Sometimes we realise that for all that got us outraged and the fears we had that the world was going to hell in a handcart ... well, it didn't and the bad stuff we predicted didn't result. Life went on.
How people live their lives does not gravely affect us on the other side of the fence. It is none of our business. We wonder in hindsight why we were so upset about it, and smile to ourselves.
However, those who bore the brunt of the hostility and hatred still wear the scars, sometimes like badges of honour. As there was less stigma associated with being gay, more people stepped out of the closet and as we got to know more gay people, the myths around homosexuality disappeared.
We grew to accept people for who they were and didn't identify people by their differences.

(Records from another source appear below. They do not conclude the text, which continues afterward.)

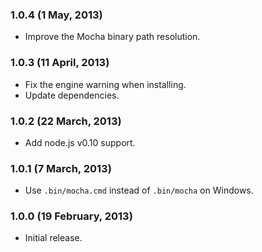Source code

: ### 1.0.4 (1 May, 2013) ###

* Improve the Mocha binary path resolution.


### 1.0.3 (11 April, 2013) ###

* Fix the engine warning when installing.
* Update dependencies.


### 1.0.2 (22 March, 2013) ###

* Add node.js v0.10 support.


### 1.0.1 (7 March, 2013) ###

* Use `.bin/mocha.cmd` instead of `.bin/mocha` on Windows.


### 1.0.0 (19 February, 2013) ###

* Initial release.
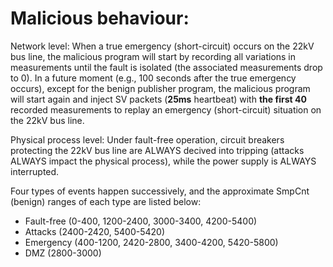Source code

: # Malicious behaviour:

Network level: When a true emergency (short-circuit) occurs on the 22kV bus line, the malicious program will start by recording all variations in measurements until the fault is isolated (the associated measurements drop to 0). In a future moment (e.g., 100 seconds after the true emergency occurs), except for the benign publisher program, the malicious program will start again and inject SV packets (**25ms** heartbeat) with **the first 40** recorded measurements to replay an emergency (short-circuit) situation on the 22kV bus line.

Physical process level: Under fault-free operation, circuit breakers protecting the 22kV bus line are ALWAYS decived into tripping (attacks ALWAYS impact the physical process), while the power supply is ALWAYS interrupted.

Four types of events happen successively, and the approximate SmpCnt (benign) ranges of each type are listed below:
- Fault-free (0-400, 1200-2400, 3000-3400, 4200-5400)
- Attacks (2400-2420, 5400-5420)
- Emergency (400-1200, 2420-2800, 3400-4200, 5420-5800)
- DMZ (2800-3000)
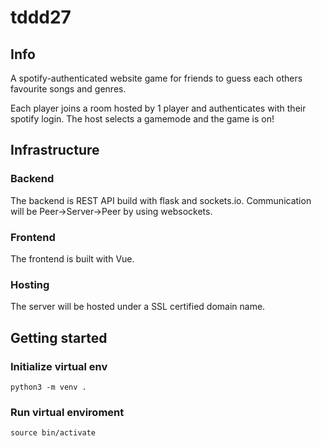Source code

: # tddd27

## Info

A spotify-authenticated website game for friends to guess each others favourite songs and genres. 

Each player joins a room hosted by 1 player and authenticates with their spotify login. The host selects a gamemode and the game is on!

## Infrastructure
### Backend
The backend is REST API build with flask and sockets.io. Communication will be Peer->Server->Peer by using websockets. 

### Frontend
The frontend is built with Vue. 

### Hosting
The server will be hosted under a SSL certified domain name. 

## Getting started

### Initialize virtual env
`python3 -m venv .`
### Run virtual enviroment
`source bin/activate`

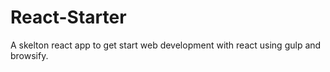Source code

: # React-Starter
A skelton react app to get start web development with react using gulp and browsify.
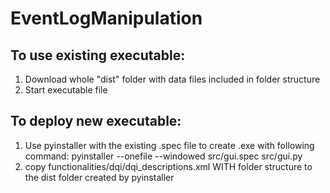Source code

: # EventLogManipulation

## To use existing executable:
1. Download whole "dist" folder with data files included in folder structure
2. Start executable file

## To deploy new executable:
1. Use pyinstaller with the existing .spec file to create .exe with following command:
pyinstaller --onefile --windowed src/gui.spec src/gui.py
2. copy functionalities/dqi/dqi_descriptions.xml WITH folder structure to the dist folder created by pyinstaller 
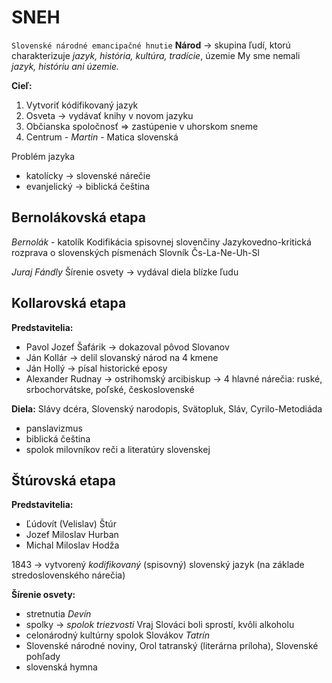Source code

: # SNEH
`Slovenské národné emancipačné hnutie`
**Národ** -> skupina ľudí, ktorú charakterizuje *jazyk, história, kultúra, tradície*, územie
My sme nemali *jazyk, históriu ani územie.*

**Cieľ:**
1. Vytvoriť kódifikovaný jazyk
2. Osveta -> vydávať knihy v novom jazyku
3. Občianska spoločnosť => zastúpenie v uhorskom sneme
4. Centrum - *Martin* - Matica slovenská

Problém jazyka
- katolícky -> slovenské nárečie
- evanjelický -> biblická čeština

## Bernolákovská etapa
*Bernolák* - katolík
Kodifikácia spisovnej slovenčiny
Jazykovedno-kritická rozprava o slovenských písmenách
Slovník Čs-La-Ne-Uh-Sl

*Juraj Fándly*
Šírenie osvety -> vydával diela blízke ľudu

## Kollarovská etapa
**Predstavitelia:**
- Pavol Jozef Šafárik -> dokazoval pôvod Slovanov
- Ján Kollár -> delil slovanský národ na 4 kmene
- Ján Hollý -> písal historické eposy 
- Alexander Rudnay -> ostrihomský arcibiskup
-> 4 hlavné nárečia: ruské, srbochorvátske, poľské, československé

**Diela:** Slávy dcéra, Slovenský narodopis, Svätopluk, Sláv, Cyrilo-Metodiáda

- panslavizmus
- biblická čeština
- spolok milovníkov reči a literatúry slovenskej

## Štúrovská etapa
**Predstavitelia:**
- Ľúdovít (Velislav) Štúr
- Jozef Miloslav Hurban
- Michal Miloslav Hodža

1843 -> vytvorený *kodifikovaný* (spisovný) slovenský jazyk (na základe stredoslovenského nárečia)

**Šírenie osvety:**
- stretnutia *Devín*
- spolky -> *spolok triezvosti*
Vraj Slováci boli sprostí, kvôli alkoholu
- celonárodný kultúrny spolok Slovákov *Tatrín*
- Slovenské národné noviny, Orol tatranský (literárna príloha), Slovenské pohľady
- slovenská hymna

Thankfully, New Zealand became a more tolerant place.
Then there are those who will demand that they were right then; are right now; and will always be right no matter what. To concede that, with time, they could've been shaking the wrong end of the stick would be an indictment.
We now know more about drugs and alcohol than we ever did before. We know more about dyslexia, autism, human behaviour and it shapes our thinking and the way we do education, for example.

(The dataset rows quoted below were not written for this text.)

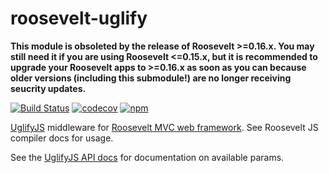 roosevelt-uglify
===

**This module is obsoleted by the release of Roosevelt >=0.16.x. You may still need it if you are using Roosevelt <=0.15.x, but it is recommended to upgrade your Roosevelt apps to >=0.16.x as soon as you can because older versions (including this submodule!) are no longer receiving seucrity updates.**

[![Build Status](https://github.com/rooseveltframework/roosevelt-uglify/workflows/CI/badge.svg
)](https://github.com/rooseveltframework/roosevelt-uglify/actions?query=workflow%3ACI) [![codecov](https://codecov.io/gh/rooseveltframework/roosevelt-uglify/branch/master/graph/badge.svg)](https://codecov.io/gh/rooseveltframework/roosevelt-uglify) [![npm](https://img.shields.io/npm/v/roosevelt-uglify.svg)](https://www.npmjs.com/package/roosevelt-uglify)

[UglifyJS](https://github.com/mishoo/UglifyJS2) middleware for [Roosevelt MVC web framework](https://github.com/rooseveltframework/roosevelt). See Roosevelt JS compiler docs for usage.

See the [UglifyJS API docs](https://github.com/mishoo/UglifyJS2#api-reference) for documentation on available params.
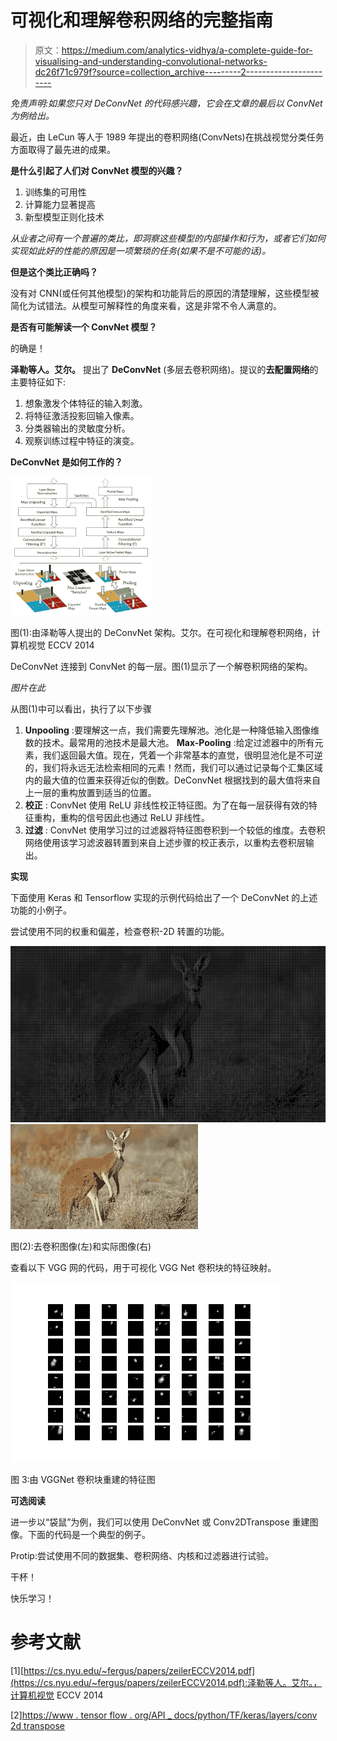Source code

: # 可视化和理解卷积网络的完整指南

> 原文：<https://medium.com/analytics-vidhya/a-complete-guide-for-visualising-and-understanding-convolutional-networks-dc26f71c979f?source=collection_archive---------2----------------------->

*免责声明:如果您只对 DeConvNet 的代码感兴趣，它会在文章的最后以 ConvNet 为例给出。*

最近，由 LeCun 等人于 1989 年提出的卷积网络(ConvNets)在挑战视觉分类任务方面取得了最先进的成果。

**是什么引起了人们对 ConvNet 模型的兴趣？**

1.  训练集的可用性
2.  计算能力显著提高
3.  新型模型正则化技术

*从业者之间有一个普遍的类比，即洞察这些模型的内部操作和行为，或者它们如何实现如此好的性能的原因是一项繁琐的任务(如果不是不可能的话)。*

**但是这个类比正确吗？**

没有对 CNN(或任何其他模型)的架构和功能背后的原因的清楚理解，这些模型被简化为试错法。从模型可解释性的角度来看，这是非常不令人满意的。

**是否有可能解读一个 ConvNet 模型？**

的确是！

**泽勒等人。艾尔。** [](https://cs.nyu.edu/~fergus/papers/zeilerECCV2014.pdf)提出了 **DeConvNet** (多层去卷积网络)。提议的**去配置网络**的主要特征如下:

1.  想象激发个体特征的输入刺激。
2.  将特征激活投影回输入像素。
3.  分类器输出的灵敏度分析。
4.  观察训练过程中特征的演变。

**DeConvNet 是如何工作的？**

![](img/61b7abcc8f0c98d298e5d8f3a9ac8ad2.png)

图(1):由泽勒等人提出的 DeConvNet 架构。艾尔。在可视化和理解卷积网络，计算机视觉 ECCV 2014

DeConvNet 连接到 ConvNet 的每一层。图(1)显示了一个解卷积网络的架构。

*图片在此*

从图(1)中可以看出，执行了以下步骤

1.  **Unpooling** :要理解这一点，我们需要先理解池。池化是一种降低输入图像维数的技术。最常用的池技术是最大池。
    **Max-Pooling** :给定过滤器中的所有元素，我们返回最大值。现在，凭着一个非常基本的直觉，很明显池化是不可逆的，我们将永远无法检索相同的元素！然而，我们可以通过记录每个汇集区域内的最大值的位置来获得近似的倒数。DeConvNet 根据找到的最大值将来自上一层的重构放置到适当的位置。
2.  **校正** : ConvNet 使用 ReLU 非线性校正特征图。为了在每一层获得有效的特征重构，重构的信号因此也通过 ReLU 非线性。
3.  **过滤** : ConvNet 使用学习过的过滤器将特征图卷积到一个较低的维度。去卷积网络使用该学习滤波器转置到来自上述步骤的校正表示，以重构去卷积层输出。

**实现**

下面使用 Keras 和 Tensorflow 实现的示例代码给出了一个 DeConvNet 的上述功能的小例子。

尝试使用不同的权重和偏差，检查卷积-2D 转置的功能。

![](img/1517879b42fb1172813b6c0c00b6d286.png)![](img/446238f5165111b5490d75df8381024c.png)

图(2):去卷积图像(左)和实际图像(右)

查看以下 VGG 网的代码，用于可视化 VGG Net 卷积块的特征映射。

![](img/29af5d34d9d40adf3731c07594a6d9a0.png)

图 3:由 VGGNet 卷积块重建的特征图

**可选阅读**

进一步以“袋鼠”为例，我们可以使用 DeConvNet 或 Conv2DTranspose 重建图像。下面的代码是一个典型的例子。

Protip:尝试使用不同的数据集、卷积网络、内核和过滤器进行试验。

干杯！

快乐学习！

# **参考文献**

[1][https://cs.nyu.edu/~fergus/papers/zeilerECCV2014.pdf](https://cs.nyu.edu/~fergus/papers/zeilerECCV2014.pdf):泽勒等人。艾尔。，计算机视觉 ECCV 2014

[2][https://www . tensor flow . org/API _ docs/python/TF/keras/layers/conv 2d transpose](https://www.tensorflow.org/api_docs/python/tf/keras/layers/Conv2DTranspose)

We know about failed social experiments in social housing and dealing with ethnic migration. We no longer force kids to write with their right hand and tie their left behind their backs. Why is it so surprising that, over time, we change our minds on things we thought were pillars of our faith?
Sometimes politicians, like everybody else, just need to let ideas and issues mature a little bit. When we were kids ours mums would knit us jerseys that were too big and we needed to grow in to them.
It isn't always good to be the first to have an idea whose time has not yet arrived - but, when the time is right, it was all our idea. Success has many fathers, but failure is an orphan.
If we all work together to keep forward looking and don't keep fighting the battles we've lost, we will realise that New Zealand isn't perfect, but it is well on the way.
Better than it was, but nowhere near as good as it will be one day.